> _Try it_: Among the entries below, how many lines include "subsection"? Answer with the number only.

Top of Given entries

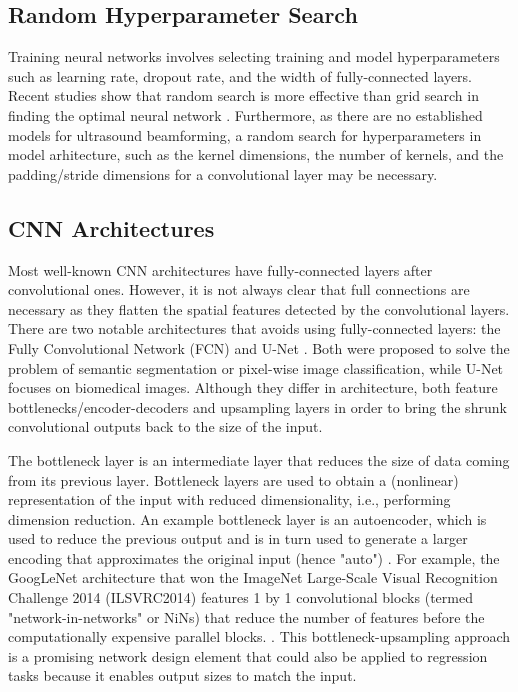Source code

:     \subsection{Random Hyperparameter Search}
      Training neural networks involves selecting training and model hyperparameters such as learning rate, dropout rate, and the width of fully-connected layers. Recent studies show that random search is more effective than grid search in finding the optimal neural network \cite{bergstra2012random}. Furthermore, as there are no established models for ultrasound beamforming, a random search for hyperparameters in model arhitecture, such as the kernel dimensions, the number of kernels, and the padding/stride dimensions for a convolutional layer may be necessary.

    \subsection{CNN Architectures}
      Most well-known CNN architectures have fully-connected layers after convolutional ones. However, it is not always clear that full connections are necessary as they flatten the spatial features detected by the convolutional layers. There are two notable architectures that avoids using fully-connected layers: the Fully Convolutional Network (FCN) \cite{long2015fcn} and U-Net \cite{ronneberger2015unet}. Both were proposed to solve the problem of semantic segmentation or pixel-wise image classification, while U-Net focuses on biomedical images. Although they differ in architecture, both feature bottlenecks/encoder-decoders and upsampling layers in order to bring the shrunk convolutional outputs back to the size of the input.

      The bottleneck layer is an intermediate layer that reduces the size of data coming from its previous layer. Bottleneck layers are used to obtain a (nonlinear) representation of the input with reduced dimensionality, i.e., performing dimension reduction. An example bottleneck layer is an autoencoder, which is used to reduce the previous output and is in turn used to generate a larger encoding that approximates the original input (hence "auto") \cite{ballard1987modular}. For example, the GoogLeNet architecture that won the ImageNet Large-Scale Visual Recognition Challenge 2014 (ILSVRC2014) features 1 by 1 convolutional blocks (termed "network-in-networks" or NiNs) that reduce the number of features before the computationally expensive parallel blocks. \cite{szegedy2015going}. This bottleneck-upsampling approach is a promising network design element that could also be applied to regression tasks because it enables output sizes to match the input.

Bottom of Given entries
Top of Given entries

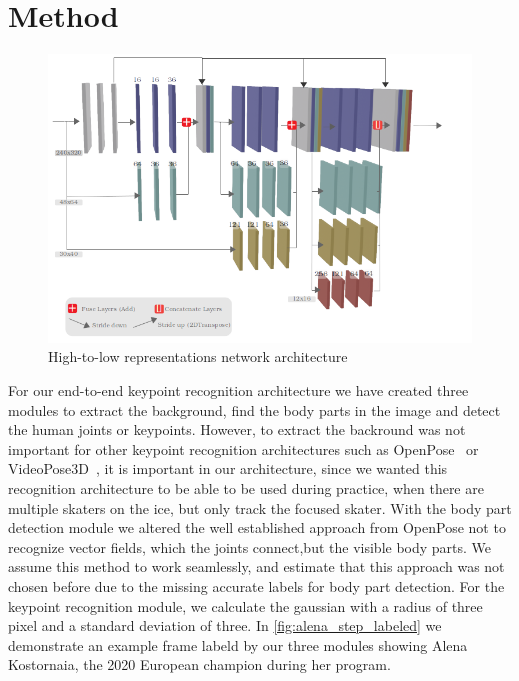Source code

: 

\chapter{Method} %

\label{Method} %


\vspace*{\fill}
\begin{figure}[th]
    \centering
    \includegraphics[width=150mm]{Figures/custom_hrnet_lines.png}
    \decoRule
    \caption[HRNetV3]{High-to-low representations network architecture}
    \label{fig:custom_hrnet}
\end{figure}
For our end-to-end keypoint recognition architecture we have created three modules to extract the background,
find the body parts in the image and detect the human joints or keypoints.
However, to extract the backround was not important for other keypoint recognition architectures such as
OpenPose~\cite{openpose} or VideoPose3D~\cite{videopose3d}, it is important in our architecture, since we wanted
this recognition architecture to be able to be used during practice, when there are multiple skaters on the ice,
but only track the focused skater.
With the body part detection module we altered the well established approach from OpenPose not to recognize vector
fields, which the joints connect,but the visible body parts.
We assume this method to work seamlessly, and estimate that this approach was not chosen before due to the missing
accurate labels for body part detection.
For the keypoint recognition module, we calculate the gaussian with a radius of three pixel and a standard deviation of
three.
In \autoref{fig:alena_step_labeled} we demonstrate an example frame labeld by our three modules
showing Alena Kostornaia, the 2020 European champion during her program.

Bottom of Given entries
Top of Given entries

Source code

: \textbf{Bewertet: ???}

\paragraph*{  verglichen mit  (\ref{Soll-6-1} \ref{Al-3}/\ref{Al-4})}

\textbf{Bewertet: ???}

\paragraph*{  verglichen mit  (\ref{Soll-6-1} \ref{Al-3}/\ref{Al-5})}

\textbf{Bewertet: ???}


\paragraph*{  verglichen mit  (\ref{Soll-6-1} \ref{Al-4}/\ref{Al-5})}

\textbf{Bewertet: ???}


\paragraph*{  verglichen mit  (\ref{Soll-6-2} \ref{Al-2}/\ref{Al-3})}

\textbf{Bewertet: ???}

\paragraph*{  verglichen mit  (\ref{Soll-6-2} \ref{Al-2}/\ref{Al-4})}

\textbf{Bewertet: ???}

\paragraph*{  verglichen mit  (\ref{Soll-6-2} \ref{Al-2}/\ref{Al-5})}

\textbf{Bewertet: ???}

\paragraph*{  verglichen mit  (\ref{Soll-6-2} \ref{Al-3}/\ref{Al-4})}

Bottom of Given entries

> _Task output_: 2